__YOUR INSTRUCTIONS__. Could the entries below be retyped exactly and in full?

%%

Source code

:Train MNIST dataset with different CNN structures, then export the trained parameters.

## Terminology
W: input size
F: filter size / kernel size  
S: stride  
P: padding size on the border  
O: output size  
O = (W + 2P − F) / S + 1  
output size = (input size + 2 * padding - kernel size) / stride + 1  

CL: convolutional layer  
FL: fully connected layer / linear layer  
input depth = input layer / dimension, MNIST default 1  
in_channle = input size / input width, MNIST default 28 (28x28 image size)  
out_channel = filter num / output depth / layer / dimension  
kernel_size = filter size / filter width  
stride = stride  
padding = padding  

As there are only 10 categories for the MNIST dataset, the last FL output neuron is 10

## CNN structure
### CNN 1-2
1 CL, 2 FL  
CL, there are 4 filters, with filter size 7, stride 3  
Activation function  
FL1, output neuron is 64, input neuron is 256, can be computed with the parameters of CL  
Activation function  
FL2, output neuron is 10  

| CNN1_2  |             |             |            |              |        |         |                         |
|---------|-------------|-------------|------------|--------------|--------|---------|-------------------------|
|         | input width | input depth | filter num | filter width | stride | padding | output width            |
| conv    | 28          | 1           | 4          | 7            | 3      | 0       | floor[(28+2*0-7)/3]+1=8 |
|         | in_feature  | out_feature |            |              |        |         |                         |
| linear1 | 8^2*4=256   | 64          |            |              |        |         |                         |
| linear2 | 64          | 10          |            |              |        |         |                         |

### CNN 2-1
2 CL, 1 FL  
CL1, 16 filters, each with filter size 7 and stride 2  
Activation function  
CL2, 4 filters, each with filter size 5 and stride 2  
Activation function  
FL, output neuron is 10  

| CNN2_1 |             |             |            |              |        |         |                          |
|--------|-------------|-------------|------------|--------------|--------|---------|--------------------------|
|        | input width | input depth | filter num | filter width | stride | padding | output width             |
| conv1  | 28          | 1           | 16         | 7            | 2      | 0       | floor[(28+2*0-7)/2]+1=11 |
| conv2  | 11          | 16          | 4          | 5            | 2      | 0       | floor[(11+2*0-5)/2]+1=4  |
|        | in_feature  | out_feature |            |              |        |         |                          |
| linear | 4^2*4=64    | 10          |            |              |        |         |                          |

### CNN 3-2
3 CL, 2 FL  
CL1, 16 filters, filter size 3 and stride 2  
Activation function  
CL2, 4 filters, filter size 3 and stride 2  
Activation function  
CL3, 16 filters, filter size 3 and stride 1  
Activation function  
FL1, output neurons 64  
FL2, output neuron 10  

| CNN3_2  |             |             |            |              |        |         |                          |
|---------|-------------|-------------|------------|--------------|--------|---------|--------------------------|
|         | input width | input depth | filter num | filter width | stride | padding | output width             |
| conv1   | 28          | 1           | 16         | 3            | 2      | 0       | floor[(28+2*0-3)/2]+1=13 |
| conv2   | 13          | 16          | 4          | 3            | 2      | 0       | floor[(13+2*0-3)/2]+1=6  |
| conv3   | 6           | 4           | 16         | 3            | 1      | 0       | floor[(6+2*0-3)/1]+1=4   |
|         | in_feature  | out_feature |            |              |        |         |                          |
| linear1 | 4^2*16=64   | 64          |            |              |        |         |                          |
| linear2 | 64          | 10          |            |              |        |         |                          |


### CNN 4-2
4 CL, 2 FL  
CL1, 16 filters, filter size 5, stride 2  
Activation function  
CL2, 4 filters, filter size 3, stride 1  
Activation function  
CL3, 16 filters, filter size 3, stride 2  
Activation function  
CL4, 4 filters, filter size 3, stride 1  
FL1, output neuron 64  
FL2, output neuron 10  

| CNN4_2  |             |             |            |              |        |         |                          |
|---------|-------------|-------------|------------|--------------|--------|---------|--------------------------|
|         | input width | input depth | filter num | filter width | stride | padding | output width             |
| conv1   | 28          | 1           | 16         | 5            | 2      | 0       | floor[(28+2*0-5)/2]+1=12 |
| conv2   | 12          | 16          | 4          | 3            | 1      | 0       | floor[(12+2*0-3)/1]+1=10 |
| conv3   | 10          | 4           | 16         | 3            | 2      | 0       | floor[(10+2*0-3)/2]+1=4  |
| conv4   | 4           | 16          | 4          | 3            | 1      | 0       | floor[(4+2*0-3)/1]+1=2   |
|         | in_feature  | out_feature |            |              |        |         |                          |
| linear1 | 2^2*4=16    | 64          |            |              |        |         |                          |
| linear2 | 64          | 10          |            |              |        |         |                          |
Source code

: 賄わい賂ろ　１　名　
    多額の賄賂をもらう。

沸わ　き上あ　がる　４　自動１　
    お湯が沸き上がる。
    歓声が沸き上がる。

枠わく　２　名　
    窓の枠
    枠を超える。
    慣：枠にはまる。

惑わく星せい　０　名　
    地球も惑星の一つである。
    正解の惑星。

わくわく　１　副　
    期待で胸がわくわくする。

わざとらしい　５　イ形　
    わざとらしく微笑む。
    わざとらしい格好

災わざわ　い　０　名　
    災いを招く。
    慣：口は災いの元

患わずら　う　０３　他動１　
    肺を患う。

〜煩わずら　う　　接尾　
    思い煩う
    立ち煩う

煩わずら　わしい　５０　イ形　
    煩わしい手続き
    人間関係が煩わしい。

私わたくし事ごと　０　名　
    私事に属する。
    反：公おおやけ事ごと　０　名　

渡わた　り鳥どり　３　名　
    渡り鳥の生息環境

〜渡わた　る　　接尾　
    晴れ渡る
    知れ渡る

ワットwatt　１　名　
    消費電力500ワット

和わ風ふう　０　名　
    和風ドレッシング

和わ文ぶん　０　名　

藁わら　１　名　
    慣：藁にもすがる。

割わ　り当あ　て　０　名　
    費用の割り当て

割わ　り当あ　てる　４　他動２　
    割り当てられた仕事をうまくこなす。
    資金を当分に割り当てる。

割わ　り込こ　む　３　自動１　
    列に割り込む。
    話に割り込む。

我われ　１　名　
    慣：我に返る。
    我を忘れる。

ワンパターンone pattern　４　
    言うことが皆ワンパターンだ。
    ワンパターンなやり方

%%

__RESPONSE BELOW__.
Source code

:Train MNIST dataset with different CNN structures, then export the trained parameters.

## Terminology
W: input size
F: filter size / kernel size  
S: stride  
P: padding size on the border  
O: output size  
O = (W + 2P − F) / S + 1  
output size = (input size + 2 * padding - kernel size) / stride + 1  

CL: convolutional layer  
FL: fully connected layer / linear layer  
input depth = input layer / dimension, MNIST default 1  
in_channle = input size / input width, MNIST default 28 (28x28 image size)  
out_channel = filter num / output depth / layer / dimension  
kernel_size = filter size / filter width  
stride = stride  
padding = padding  

As there are only 10 categories for the MNIST dataset, the last FL output neuron is 10

## CNN structure
### CNN 1-2
1 CL, 2 FL  
CL, there are 4 filters, with filter size 7, stride 3  
Activation function  
FL1, output neuron is 64, input neuron is 256, can be computed with the parameters of CL  
Activation function  
FL2, output neuron is 10  

| CNN1_2  |             |             |            |              |        |         |                         |
|---------|-------------|-------------|------------|--------------|--------|---------|-------------------------|
|         | input width | input depth | filter num | filter width | stride | padding | output width            |
| conv    | 28          | 1           | 4          | 7            | 3      | 0       | floor[(28+2*0-7)/3]+1=8 |
|         | in_feature  | out_feature |            |              |        |         |                         |
| linear1 | 8^2*4=256   | 64          |            |              |        |         |                         |
| linear2 | 64          | 10          |            |              |        |         |                         |

### CNN 2-1
2 CL, 1 FL  
CL1, 16 filters, each with filter size 7 and stride 2  
Activation function  
CL2, 4 filters, each with filter size 5 and stride 2  
Activation function  
FL, output neuron is 10  

| CNN2_1 |             |             |            |              |        |         |                          |
|--------|-------------|-------------|------------|--------------|--------|---------|--------------------------|
|        | input width | input depth | filter num | filter width | stride | padding | output width             |
| conv1  | 28          | 1           | 16         | 7            | 2      | 0       | floor[(28+2*0-7)/2]+1=11 |
| conv2  | 11          | 16          | 4          | 5            | 2      | 0       | floor[(11+2*0-5)/2]+1=4  |
|        | in_feature  | out_feature |            |              |        |         |                          |
| linear | 4^2*4=64    | 10          |            |              |        |         |                          |

### CNN 3-2
3 CL, 2 FL  
CL1, 16 filters, filter size 3 and stride 2  
Activation function  
CL2, 4 filters, filter size 3 and stride 2  
Activation function  
CL3, 16 filters, filter size 3 and stride 1  
Activation function  
FL1, output neurons 64  
FL2, output neuron 10  

| CNN3_2  |             |             |            |              |        |         |                          |
|---------|-------------|-------------|------------|--------------|--------|---------|--------------------------|
|         | input width | input depth | filter num | filter width | stride | padding | output width             |
| conv1   | 28          | 1           | 16         | 3            | 2      | 0       | floor[(28+2*0-3)/2]+1=13 |
| conv2   | 13          | 16          | 4          | 3            | 2      | 0       | floor[(13+2*0-3)/2]+1=6  |
| conv3   | 6           | 4           | 16         | 3            | 1      | 0       | floor[(6+2*0-3)/1]+1=4   |
|         | in_feature  | out_feature |            |              |        |         |                          |
| linear1 | 4^2*16=64   | 64          |            |              |        |         |                          |
| linear2 | 64          | 10          |            |              |        |         |                          |


### CNN 4-2
4 CL, 2 FL  
CL1, 16 filters, filter size 5, stride 2  
Activation function  
CL2, 4 filters, filter size 3, stride 1  
Activation function  
CL3, 16 filters, filter size 3, stride 2  
Activation function  
CL4, 4 filters, filter size 3, stride 1  
FL1, output neuron 64  
FL2, output neuron 10  

| CNN4_2  |             |             |            |              |        |         |                          |
|---------|-------------|-------------|------------|--------------|--------|---------|--------------------------|
|         | input width | input depth | filter num | filter width | stride | padding | output width             |
| conv1   | 28          | 1           | 16         | 5            | 2      | 0       | floor[(28+2*0-5)/2]+1=12 |
| conv2   | 12          | 16          | 4          | 3            | 1      | 0       | floor[(12+2*0-3)/1]+1=10 |
| conv3   | 10          | 4           | 16         | 3            | 2      | 0       | floor[(10+2*0-3)/2]+1=4  |
| conv4   | 4           | 16          | 4          | 3            | 1      | 0       | floor[(4+2*0-3)/1]+1=2   |
|         | in_feature  | out_feature |            |              |        |         |                          |
| linear1 | 2^2*4=16    | 64          |            |              |        |         |                          |
| linear2 | 64          | 10          |            |              |        |         |                          |
Source code

: 賄わい賂ろ　１　名　
    多額の賄賂をもらう。

沸わ　き上あ　がる　４　自動１　
    お湯が沸き上がる。
    歓声が沸き上がる。

枠わく　２　名　
    窓の枠
    枠を超える。
    慣：枠にはまる。

惑わく星せい　０　名　
    地球も惑星の一つである。
    正解の惑星。

わくわく　１　副　
    期待で胸がわくわくする。

わざとらしい　５　イ形　
    わざとらしく微笑む。
    わざとらしい格好

災わざわ　い　０　名　
    災いを招く。
    慣：口は災いの元

患わずら　う　０３　他動１　
    肺を患う。

〜煩わずら　う　　接尾　
    思い煩う
    立ち煩う

煩わずら　わしい　５０　イ形　
    煩わしい手続き
    人間関係が煩わしい。

私わたくし事ごと　０　名　
    私事に属する。
    反：公おおやけ事ごと　０　名　

渡わた　り鳥どり　３　名　
    渡り鳥の生息環境

〜渡わた　る　　接尾　
    晴れ渡る
    知れ渡る

ワットwatt　１　名　
    消費電力500ワット

和わ風ふう　０　名　
    和風ドレッシング

和わ文ぶん　０　名　

藁わら　１　名　
    慣：藁にもすがる。

割わ　り当あ　て　０　名　
    費用の割り当て

割わ　り当あ　てる　４　他動２　
    割り当てられた仕事をうまくこなす。
    資金を当分に割り当てる。

割わ　り込こ　む　３　自動１　
    列に割り込む。
    話に割り込む。

我われ　１　名　
    慣：我に返る。
    我を忘れる。

ワンパターンone pattern　４　
    言うことが皆ワンパターンだ。
    ワンパターンなやり方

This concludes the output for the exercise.